Lines from the first one down to the one containing "- **Tesla Stock Data 2025** (Kaggle)" in the data below are the only ones needed; please return them exactly, both ends included.

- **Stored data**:
+ + + + +

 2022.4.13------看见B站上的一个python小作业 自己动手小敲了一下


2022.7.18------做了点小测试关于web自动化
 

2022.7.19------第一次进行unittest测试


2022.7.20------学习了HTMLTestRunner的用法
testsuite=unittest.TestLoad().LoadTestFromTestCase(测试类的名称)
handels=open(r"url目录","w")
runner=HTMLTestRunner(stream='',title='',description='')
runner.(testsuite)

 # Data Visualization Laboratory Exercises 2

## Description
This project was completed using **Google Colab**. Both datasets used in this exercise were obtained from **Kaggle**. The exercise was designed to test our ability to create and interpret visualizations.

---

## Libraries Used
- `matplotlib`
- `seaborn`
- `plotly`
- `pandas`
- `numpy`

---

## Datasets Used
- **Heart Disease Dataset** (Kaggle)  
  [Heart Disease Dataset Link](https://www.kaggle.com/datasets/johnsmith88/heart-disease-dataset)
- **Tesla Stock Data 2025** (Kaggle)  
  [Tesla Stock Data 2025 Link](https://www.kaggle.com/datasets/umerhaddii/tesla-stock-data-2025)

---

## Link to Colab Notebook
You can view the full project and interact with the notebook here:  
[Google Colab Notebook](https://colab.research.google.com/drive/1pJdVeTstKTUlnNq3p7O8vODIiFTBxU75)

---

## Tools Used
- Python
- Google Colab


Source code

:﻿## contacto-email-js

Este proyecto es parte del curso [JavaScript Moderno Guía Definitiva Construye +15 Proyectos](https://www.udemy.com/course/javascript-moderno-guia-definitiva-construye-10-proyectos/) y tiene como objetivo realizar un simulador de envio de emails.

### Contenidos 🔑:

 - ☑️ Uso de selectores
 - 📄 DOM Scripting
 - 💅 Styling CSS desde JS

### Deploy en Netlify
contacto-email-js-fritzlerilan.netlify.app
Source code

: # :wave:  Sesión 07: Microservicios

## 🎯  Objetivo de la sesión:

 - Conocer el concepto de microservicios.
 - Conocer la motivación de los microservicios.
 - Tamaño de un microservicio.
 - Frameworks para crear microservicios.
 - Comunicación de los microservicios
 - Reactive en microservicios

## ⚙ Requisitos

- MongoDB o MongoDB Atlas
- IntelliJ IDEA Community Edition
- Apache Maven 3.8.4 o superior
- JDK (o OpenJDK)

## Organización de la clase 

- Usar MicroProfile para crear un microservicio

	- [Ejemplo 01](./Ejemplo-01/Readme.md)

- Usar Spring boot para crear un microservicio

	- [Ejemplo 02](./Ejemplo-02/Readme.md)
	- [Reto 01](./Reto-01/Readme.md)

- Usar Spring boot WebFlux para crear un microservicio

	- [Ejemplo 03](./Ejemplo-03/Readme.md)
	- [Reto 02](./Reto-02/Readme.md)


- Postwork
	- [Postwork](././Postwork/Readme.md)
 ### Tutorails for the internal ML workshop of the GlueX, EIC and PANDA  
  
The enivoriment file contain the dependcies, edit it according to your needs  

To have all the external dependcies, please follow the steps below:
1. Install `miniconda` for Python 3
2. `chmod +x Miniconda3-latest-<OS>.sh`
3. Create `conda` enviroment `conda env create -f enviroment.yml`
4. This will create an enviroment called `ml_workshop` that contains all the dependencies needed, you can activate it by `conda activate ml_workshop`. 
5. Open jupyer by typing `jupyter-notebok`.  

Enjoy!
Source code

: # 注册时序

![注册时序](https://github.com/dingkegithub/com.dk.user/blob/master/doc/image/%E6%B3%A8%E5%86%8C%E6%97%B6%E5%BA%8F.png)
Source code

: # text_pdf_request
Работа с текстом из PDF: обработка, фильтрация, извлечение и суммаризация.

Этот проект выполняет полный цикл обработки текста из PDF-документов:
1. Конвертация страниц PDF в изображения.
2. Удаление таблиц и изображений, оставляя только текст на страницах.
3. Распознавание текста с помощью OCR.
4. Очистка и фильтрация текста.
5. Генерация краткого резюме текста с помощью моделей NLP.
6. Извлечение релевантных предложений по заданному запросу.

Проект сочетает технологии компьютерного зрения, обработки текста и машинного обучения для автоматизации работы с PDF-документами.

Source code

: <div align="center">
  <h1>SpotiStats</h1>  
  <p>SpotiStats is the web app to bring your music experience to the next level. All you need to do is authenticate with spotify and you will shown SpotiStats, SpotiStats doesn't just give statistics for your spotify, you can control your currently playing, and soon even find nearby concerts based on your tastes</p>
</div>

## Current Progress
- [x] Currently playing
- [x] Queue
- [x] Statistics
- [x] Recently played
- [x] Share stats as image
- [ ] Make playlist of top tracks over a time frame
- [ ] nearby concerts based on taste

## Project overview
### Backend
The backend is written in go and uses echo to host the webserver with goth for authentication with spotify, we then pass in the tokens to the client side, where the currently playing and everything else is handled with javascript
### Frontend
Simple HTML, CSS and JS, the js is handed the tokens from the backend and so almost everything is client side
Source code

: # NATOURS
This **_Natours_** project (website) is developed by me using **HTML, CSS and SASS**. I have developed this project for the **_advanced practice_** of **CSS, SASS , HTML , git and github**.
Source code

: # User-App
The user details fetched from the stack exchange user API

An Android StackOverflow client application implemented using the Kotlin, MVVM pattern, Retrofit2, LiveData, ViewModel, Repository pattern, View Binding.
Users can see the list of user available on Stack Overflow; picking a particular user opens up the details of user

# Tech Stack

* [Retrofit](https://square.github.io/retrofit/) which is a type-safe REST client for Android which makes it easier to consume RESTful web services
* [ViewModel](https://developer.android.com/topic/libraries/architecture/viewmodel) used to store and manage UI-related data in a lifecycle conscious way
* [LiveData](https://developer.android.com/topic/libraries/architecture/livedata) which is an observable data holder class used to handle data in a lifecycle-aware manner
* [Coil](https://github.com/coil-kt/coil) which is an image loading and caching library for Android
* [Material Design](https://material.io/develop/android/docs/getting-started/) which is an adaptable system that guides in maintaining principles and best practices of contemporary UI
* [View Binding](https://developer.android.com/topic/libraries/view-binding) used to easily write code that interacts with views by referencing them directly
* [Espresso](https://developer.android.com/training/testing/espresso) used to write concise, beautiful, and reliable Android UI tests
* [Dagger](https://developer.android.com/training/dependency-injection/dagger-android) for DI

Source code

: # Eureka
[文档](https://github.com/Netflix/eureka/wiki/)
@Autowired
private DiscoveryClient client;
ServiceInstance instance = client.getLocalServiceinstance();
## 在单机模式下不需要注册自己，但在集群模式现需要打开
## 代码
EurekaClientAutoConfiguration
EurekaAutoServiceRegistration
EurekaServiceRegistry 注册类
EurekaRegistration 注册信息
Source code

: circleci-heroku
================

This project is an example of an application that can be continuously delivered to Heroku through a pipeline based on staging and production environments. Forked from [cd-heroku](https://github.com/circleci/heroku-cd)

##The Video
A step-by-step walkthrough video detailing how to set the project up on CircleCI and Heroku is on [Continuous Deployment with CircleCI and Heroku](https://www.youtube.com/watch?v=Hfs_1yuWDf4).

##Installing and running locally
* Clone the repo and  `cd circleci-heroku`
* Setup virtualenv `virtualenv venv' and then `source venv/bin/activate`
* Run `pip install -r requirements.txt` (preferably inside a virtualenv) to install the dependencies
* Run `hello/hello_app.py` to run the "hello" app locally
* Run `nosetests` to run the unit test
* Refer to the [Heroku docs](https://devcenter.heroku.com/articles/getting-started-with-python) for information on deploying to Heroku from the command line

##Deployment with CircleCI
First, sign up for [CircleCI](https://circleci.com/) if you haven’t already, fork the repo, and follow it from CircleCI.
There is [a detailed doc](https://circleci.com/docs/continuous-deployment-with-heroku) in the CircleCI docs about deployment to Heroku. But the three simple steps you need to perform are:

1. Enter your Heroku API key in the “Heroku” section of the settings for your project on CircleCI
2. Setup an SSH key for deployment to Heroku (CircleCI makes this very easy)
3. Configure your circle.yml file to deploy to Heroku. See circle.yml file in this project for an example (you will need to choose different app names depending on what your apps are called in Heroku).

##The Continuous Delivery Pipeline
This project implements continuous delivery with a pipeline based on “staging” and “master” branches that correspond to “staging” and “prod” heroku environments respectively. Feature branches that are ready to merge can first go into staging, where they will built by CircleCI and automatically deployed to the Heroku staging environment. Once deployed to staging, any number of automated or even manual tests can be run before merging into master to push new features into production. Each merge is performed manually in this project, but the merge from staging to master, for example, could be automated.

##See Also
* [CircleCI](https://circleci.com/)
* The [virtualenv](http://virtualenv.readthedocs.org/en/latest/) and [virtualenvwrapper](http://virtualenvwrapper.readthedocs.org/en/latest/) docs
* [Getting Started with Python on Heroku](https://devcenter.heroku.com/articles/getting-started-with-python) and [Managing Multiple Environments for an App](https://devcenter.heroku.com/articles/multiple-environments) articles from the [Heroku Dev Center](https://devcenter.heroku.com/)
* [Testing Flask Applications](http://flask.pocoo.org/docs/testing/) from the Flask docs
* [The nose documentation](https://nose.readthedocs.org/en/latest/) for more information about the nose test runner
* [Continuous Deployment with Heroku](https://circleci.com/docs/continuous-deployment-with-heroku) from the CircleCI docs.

+ + + + +

- **Answer for this exercise**:
 2022.4.13------看见B站上的一个python小作业 自己动手小敲了一下


2022.7.18------做了点小测试关于web自动化
 

2022.7.19------第一次进行unittest测试


2022.7.20------学习了HTMLTestRunner的用法
testsuite=unittest.TestLoad().LoadTestFromTestCase(测试类的名称)
handels=open(r"url目录","w")
runner=HTMLTestRunner(stream='',title='',description='')
runner.(testsuite)

 # Data Visualization Laboratory Exercises 2

## Description
This project was completed using **Google Colab**. Both datasets used in this exercise were obtained from **Kaggle**. The exercise was designed to test our ability to create and interpret visualizations.

---

## Libraries Used
- `matplotlib`
- `seaborn`
- `plotly`
- `pandas`
- `numpy`

---

## Datasets Used
- **Heart Disease Dataset** (Kaggle)  
  [Heart Disease Dataset Link](https://www.kaggle.com/datasets/johnsmith88/heart-disease-dataset)
- **Tesla Stock Data 2025** (Kaggle)  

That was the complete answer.